At the outset of the Earl of Devonshire’s wooings, his Deputy in Dublin was one Cary, Treasurer at War. Cary, in comparison with his confederates, was a mere pedlar in villainy. As Treasurer at War he drew forged Bills of Exchange and passed off false moneys dexterously enough; but as Deputy he showed himself unskilled in the mystery of annexing broad acres by sealed sheepskins. Cary was ill-regarded by Chichester, who from his eyrie in Carrickfergus sped into England sly narratives of his misdeeds. Filled with remorse for his colleague’s sins, Sir Arthur humbly insinuated his own merits. Devonshire and Cecil were on the side of the cunning penman, and submitted his reports to the King. An inquiry into his charges was held, and although Cary’s audited accounts were found in order he was recalled. Then Chichester with great show of reluctance allowed himself to be installed in the vacant place.
On being invested with the “Sword of State” he displayed a rapacity in keeping with his increased power, but the more he robbed the Crown the more redolent of loyalty and piety grew his dispatches. He had written of Cary words which quickly waxed applicable to himself:—“The Deputy made such a hand of enriching himself in this land, as the like was never done by any other that supplied the place.” He marked down the pardoned Ulster Chieftains as his especial prey. Upon their possessions he had long cast envious eyes, and with cold watchfulness he set himself to weave a web around them.

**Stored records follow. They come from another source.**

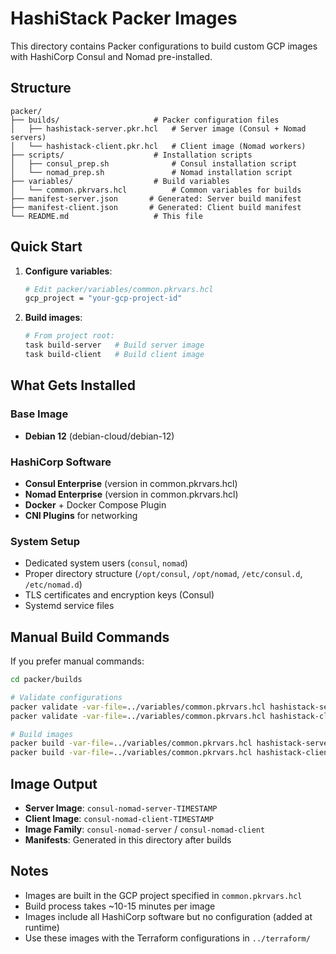 # HashiStack Packer Images

This directory contains Packer configurations to build custom GCP images with HashiCorp Consul and Nomad pre-installed.

## Structure

```
packer/
├── builds/                     # Packer configuration files
│   ├── hashistack-server.pkr.hcl   # Server image (Consul + Nomad servers)
│   └── hashistack-client.pkr.hcl   # Client image (Nomad workers)
├── scripts/                    # Installation scripts
│   ├── consul_prep.sh              # Consul installation script
│   └── nomad_prep.sh               # Nomad installation script
├── variables/                  # Build variables
│   └── common.pkrvars.hcl          # Common variables for builds
├── manifest-server.json       # Generated: Server build manifest
├── manifest-client.json       # Generated: Client build manifest
└── README.md                   # This file
```

## Quick Start

1. **Configure variables**:
   ```bash
   # Edit packer/variables/common.pkrvars.hcl
   gcp_project = "your-gcp-project-id"
   ```

2. **Build images**:
   ```bash
   # From project root:
   task build-server   # Build server image
   task build-client   # Build client image
   ```

## What Gets Installed

### Base Image
- **Debian 12** (debian-cloud/debian-12)

### HashiCorp Software
- **Consul Enterprise** (version in common.pkrvars.hcl)
- **Nomad Enterprise** (version in common.pkrvars.hcl)
- **Docker** + Docker Compose Plugin
- **CNI Plugins** for networking

### System Setup
- Dedicated system users (`consul`, `nomad`)
- Proper directory structure (`/opt/consul`, `/opt/nomad`, `/etc/consul.d`, `/etc/nomad.d`)
- TLS certificates and encryption keys (Consul)
- Systemd service files

## Manual Build Commands

If you prefer manual commands:

```bash
cd packer/builds

# Validate configurations
packer validate -var-file=../variables/common.pkrvars.hcl hashistack-server.pkr.hcl
packer validate -var-file=../variables/common.pkrvars.hcl hashistack-client.pkr.hcl

# Build images
packer build -var-file=../variables/common.pkrvars.hcl hashistack-server.pkr.hcl
packer build -var-file=../variables/common.pkrvars.hcl hashistack-client.pkr.hcl
```

## Image Output

- **Server Image**: `consul-nomad-server-TIMESTAMP`
- **Client Image**: `consul-nomad-client-TIMESTAMP`
- **Image Family**: `consul-nomad-server` / `consul-nomad-client`
- **Manifests**: Generated in this directory after builds

## Notes

- Images are built in the GCP project specified in `common.pkrvars.hcl`
- Build process takes ~10-15 minutes per image
- Images include all HashiCorp software but no configuration (added at runtime)
- Use these images with the Terraform configurations in `../terraform/`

Hugh O’Neill, Earl of Tyrone, after three months at Court, had, on the 11th September, 1603, secured from James I. an order for the “restoration in blood” by Act of Parliament of himself and his brothers, and the re-grant of their lands by Patent. The King wished a Parliament to be summoned so that the Irish Princes and people should universally enjoy (for the first time) the protection of English Law. Two documents published in the year of his accession attest in this particular the statesmanship of the Stuart. Yet no Parliament was called, nor did any Patent issue in favour of the Chiefs from the Dublin fount of grants whose parchments alone a crafty Executive treated as binding. In the words of a Spanish Don, O’Neill and his comrades were “a very simple sort of men.” They had Latin pat, but little skill in lawcraft. Their warlike prowess won European renown, but they were easily outmatched in legal tourney. Despite Royal pardon, Royal parchments, and Royal promises, the Earls O’Neill and O’Donnell and their titles were blotted out within less than five years of the Treaty of Peace by the relentless Devonian.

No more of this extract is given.